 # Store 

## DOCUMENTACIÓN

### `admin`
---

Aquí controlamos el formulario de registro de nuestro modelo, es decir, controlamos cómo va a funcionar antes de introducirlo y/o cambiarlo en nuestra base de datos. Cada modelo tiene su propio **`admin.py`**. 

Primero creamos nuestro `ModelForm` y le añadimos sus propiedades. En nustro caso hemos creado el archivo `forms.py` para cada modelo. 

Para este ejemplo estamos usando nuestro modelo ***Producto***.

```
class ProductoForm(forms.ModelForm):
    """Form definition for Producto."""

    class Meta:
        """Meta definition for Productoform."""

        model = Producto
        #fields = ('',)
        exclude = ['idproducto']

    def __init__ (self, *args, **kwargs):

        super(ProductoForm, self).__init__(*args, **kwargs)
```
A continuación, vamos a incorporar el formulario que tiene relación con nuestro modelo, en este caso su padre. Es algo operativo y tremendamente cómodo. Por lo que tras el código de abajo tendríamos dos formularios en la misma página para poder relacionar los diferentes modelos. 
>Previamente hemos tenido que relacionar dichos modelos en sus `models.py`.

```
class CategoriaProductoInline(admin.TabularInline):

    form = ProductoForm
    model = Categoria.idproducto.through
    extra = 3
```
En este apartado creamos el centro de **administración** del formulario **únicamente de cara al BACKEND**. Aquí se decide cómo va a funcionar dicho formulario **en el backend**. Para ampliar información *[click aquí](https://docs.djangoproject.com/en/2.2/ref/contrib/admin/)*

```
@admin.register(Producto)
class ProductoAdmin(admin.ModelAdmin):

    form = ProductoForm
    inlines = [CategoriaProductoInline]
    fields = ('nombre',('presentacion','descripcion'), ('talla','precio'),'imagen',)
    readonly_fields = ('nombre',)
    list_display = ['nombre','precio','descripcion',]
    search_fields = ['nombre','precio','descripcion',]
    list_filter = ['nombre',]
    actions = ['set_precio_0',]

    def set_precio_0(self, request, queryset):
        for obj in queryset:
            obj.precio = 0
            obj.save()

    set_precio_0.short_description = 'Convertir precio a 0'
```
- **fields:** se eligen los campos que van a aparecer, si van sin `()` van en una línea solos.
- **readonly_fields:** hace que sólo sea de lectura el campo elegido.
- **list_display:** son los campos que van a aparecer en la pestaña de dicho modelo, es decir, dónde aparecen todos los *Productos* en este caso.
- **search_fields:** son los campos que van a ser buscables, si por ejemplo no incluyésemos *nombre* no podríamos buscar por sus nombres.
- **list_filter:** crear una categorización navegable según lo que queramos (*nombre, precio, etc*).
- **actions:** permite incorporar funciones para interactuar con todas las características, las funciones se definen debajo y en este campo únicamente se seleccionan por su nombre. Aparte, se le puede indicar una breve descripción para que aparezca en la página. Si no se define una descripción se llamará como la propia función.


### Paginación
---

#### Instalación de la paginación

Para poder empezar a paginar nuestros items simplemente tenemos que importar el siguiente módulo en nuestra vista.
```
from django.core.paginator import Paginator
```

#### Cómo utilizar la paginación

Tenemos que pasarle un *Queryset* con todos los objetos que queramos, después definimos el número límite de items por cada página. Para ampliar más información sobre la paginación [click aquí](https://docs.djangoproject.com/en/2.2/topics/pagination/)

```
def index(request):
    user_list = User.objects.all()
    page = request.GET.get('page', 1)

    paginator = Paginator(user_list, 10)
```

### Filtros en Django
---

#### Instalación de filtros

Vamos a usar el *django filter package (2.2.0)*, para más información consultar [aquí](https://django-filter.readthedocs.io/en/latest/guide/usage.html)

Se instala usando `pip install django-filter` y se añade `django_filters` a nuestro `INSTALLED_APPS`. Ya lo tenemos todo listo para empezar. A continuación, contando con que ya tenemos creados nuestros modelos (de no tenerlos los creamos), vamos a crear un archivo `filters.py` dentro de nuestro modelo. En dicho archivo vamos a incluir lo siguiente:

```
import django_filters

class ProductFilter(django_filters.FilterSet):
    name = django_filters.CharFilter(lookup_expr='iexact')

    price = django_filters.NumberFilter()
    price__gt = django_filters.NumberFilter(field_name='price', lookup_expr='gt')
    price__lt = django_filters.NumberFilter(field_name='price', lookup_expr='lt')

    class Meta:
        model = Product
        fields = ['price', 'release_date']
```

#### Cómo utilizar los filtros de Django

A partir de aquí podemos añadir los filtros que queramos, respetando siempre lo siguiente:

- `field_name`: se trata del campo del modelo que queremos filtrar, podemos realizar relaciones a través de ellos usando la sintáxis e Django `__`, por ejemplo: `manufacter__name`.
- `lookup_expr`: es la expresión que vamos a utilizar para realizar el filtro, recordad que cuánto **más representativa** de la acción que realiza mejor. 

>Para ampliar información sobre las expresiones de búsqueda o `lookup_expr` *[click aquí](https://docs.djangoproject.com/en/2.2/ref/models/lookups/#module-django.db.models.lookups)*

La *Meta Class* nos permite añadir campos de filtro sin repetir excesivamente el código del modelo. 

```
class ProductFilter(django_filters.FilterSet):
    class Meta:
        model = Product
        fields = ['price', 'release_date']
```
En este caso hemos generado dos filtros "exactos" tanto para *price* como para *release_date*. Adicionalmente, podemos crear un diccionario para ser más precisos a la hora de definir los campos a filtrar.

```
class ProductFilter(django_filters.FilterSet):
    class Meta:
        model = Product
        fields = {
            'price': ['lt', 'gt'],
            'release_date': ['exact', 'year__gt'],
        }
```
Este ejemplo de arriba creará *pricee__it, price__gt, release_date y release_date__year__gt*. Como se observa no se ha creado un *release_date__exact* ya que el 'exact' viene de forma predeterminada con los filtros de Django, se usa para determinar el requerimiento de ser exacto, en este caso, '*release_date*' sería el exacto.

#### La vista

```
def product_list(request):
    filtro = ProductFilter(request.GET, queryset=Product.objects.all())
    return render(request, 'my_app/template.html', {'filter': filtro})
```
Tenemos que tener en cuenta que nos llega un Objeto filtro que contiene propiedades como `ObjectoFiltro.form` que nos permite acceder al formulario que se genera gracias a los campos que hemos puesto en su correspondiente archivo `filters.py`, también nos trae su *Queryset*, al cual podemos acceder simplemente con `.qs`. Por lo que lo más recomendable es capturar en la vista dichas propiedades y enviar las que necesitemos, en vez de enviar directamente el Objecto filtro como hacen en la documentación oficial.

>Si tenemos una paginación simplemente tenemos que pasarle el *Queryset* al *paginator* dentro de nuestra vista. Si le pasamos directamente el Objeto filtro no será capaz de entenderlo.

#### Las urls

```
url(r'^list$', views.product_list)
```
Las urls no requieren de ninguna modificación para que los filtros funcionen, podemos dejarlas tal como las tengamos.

+ + + + +

Goal of the exercise: From the records above, extract every entry verbatim.

Response to this exercise:
 # Store 

## DOCUMENTACIÓN

### `admin`
---

Aquí controlamos el formulario de registro de nuestro modelo, es decir, controlamos cómo va a funcionar antes de introducirlo y/o cambiarlo en nuestra base de datos. Cada modelo tiene su propio **`admin.py`**. 

Primero creamos nuestro `ModelForm` y le añadimos sus propiedades. En nustro caso hemos creado el archivo `forms.py` para cada modelo. 

Para este ejemplo estamos usando nuestro modelo ***Producto***.

```
class ProductoForm(forms.ModelForm):
    """Form definition for Producto."""

    class Meta:
        """Meta definition for Productoform."""

        model = Producto
        #fields = ('',)
        exclude = ['idproducto']

    def __init__ (self, *args, **kwargs):

        super(ProductoForm, self).__init__(*args, **kwargs)
```
A continuación, vamos a incorporar el formulario que tiene relación con nuestro modelo, en este caso su padre. Es algo operativo y tremendamente cómodo. Por lo que tras el código de abajo tendríamos dos formularios en la misma página para poder relacionar los diferentes modelos. 
>Previamente hemos tenido que relacionar dichos modelos en sus `models.py`.

```
class CategoriaProductoInline(admin.TabularInline):

    form = ProductoForm
    model = Categoria.idproducto.through
    extra = 3
```
En este apartado creamos el centro de **administración** del formulario **únicamente de cara al BACKEND**. Aquí se decide cómo va a funcionar dicho formulario **en el backend**. Para ampliar información *[click aquí](https://docs.djangoproject.com/en/2.2/ref/contrib/admin/)*

```
@admin.register(Producto)
class ProductoAdmin(admin.ModelAdmin):

    form = ProductoForm
    inlines = [CategoriaProductoInline]
    fields = ('nombre',('presentacion','descripcion'), ('talla','precio'),'imagen',)
    readonly_fields = ('nombre',)
    list_display = ['nombre','precio','descripcion',]
    search_fields = ['nombre','precio','descripcion',]
    list_filter = ['nombre',]
    actions = ['set_precio_0',]

    def set_precio_0(self, request, queryset):
        for obj in queryset:
            obj.precio = 0
            obj.save()

    set_precio_0.short_description = 'Convertir precio a 0'
```
- **fields:** se eligen los campos que van a aparecer, si van sin `()` van en una línea solos.
- **readonly_fields:** hace que sólo sea de lectura el campo elegido.
- **list_display:** son los campos que van a aparecer en la pestaña de dicho modelo, es decir, dónde aparecen todos los *Productos* en este caso.
- **search_fields:** son los campos que van a ser buscables, si por ejemplo no incluyésemos *nombre* no podríamos buscar por sus nombres.
- **list_filter:** crear una categorización navegable según lo que queramos (*nombre, precio, etc*).
- **actions:** permite incorporar funciones para interactuar con todas las características, las funciones se definen debajo y en este campo únicamente se seleccionan por su nombre. Aparte, se le puede indicar una breve descripción para que aparezca en la página. Si no se define una descripción se llamará como la propia función.


### Paginación
---

#### Instalación de la paginación

Para poder empezar a paginar nuestros items simplemente tenemos que importar el siguiente módulo en nuestra vista.
```
from django.core.paginator import Paginator
```

#### Cómo utilizar la paginación

Tenemos que pasarle un *Queryset* con todos los objetos que queramos, después definimos el número límite de items por cada página. Para ampliar más información sobre la paginación [click aquí](https://docs.djangoproject.com/en/2.2/topics/pagination/)

```
def index(request):
    user_list = User.objects.all()
    page = request.GET.get('page', 1)

    paginator = Paginator(user_list, 10)
```

### Filtros en Django
---

#### Instalación de filtros

Vamos a usar el *django filter package (2.2.0)*, para más información consultar [aquí](https://django-filter.readthedocs.io/en/latest/guide/usage.html)

Se instala usando `pip install django-filter` y se añade `django_filters` a nuestro `INSTALLED_APPS`. Ya lo tenemos todo listo para empezar. A continuación, contando con que ya tenemos creados nuestros modelos (de no tenerlos los creamos), vamos a crear un archivo `filters.py` dentro de nuestro modelo. En dicho archivo vamos a incluir lo siguiente:

```
import django_filters

class ProductFilter(django_filters.FilterSet):
    name = django_filters.CharFilter(lookup_expr='iexact')

    price = django_filters.NumberFilter()
    price__gt = django_filters.NumberFilter(field_name='price', lookup_expr='gt')
    price__lt = django_filters.NumberFilter(field_name='price', lookup_expr='lt')

    class Meta:
        model = Product
        fields = ['price', 'release_date']
```

#### Cómo utilizar los filtros de Django

A partir de aquí podemos añadir los filtros que queramos, respetando siempre lo siguiente:

- `field_name`: se trata del campo del modelo que queremos filtrar, podemos realizar relaciones a través de ellos usando la sintáxis e Django `__`, por ejemplo: `manufacter__name`.
- `lookup_expr`: es la expresión que vamos a utilizar para realizar el filtro, recordad que cuánto **más representativa** de la acción que realiza mejor. 

>Para ampliar información sobre las expresiones de búsqueda o `lookup_expr` *[click aquí](https://docs.djangoproject.com/en/2.2/ref/models/lookups/#module-django.db.models.lookups)*

La *Meta Class* nos permite añadir campos de filtro sin repetir excesivamente el código del modelo. 

```
class ProductFilter(django_filters.FilterSet):
    class Meta:
        model = Product
        fields = ['price', 'release_date']
```
En este caso hemos generado dos filtros "exactos" tanto para *price* como para *release_date*. Adicionalmente, podemos crear un diccionario para ser más precisos a la hora de definir los campos a filtrar.

```
class ProductFilter(django_filters.FilterSet):
    class Meta:
        model = Product
        fields = {
            'price': ['lt', 'gt'],
            'release_date': ['exact', 'year__gt'],
        }
```
Este ejemplo de arriba creará *pricee__it, price__gt, release_date y release_date__year__gt*. Como se observa no se ha creado un *release_date__exact* ya que el 'exact' viene de forma predeterminada con los filtros de Django, se usa para determinar el requerimiento de ser exacto, en este caso, '*release_date*' sería el exacto.

#### La vista

```
def product_list(request):
    filtro = ProductFilter(request.GET, queryset=Product.objects.all())
    return render(request, 'my_app/template.html', {'filter': filtro})
```
Tenemos que tener en cuenta que nos llega un Objeto filtro que contiene propiedades como `ObjectoFiltro.form` que nos permite acceder al formulario que se genera gracias a los campos que hemos puesto en su correspondiente archivo `filters.py`, también nos trae su *Queryset*, al cual podemos acceder simplemente con `.qs`. Por lo que lo más recomendable es capturar en la vista dichas propiedades y enviar las que necesitemos, en vez de enviar directamente el Objecto filtro como hacen en la documentación oficial.

>Si tenemos una paginación simplemente tenemos que pasarle el *Queryset* al *paginator* dentro de nuestra vista. Si le pasamos directamente el Objeto filtro no será capaz de entenderlo.

#### Las urls

```
url(r'^list$', views.product_list)
```
Las urls no requieren de ninguna modificación para que los filtros funcionen, podemos dejarlas tal como las tengamos.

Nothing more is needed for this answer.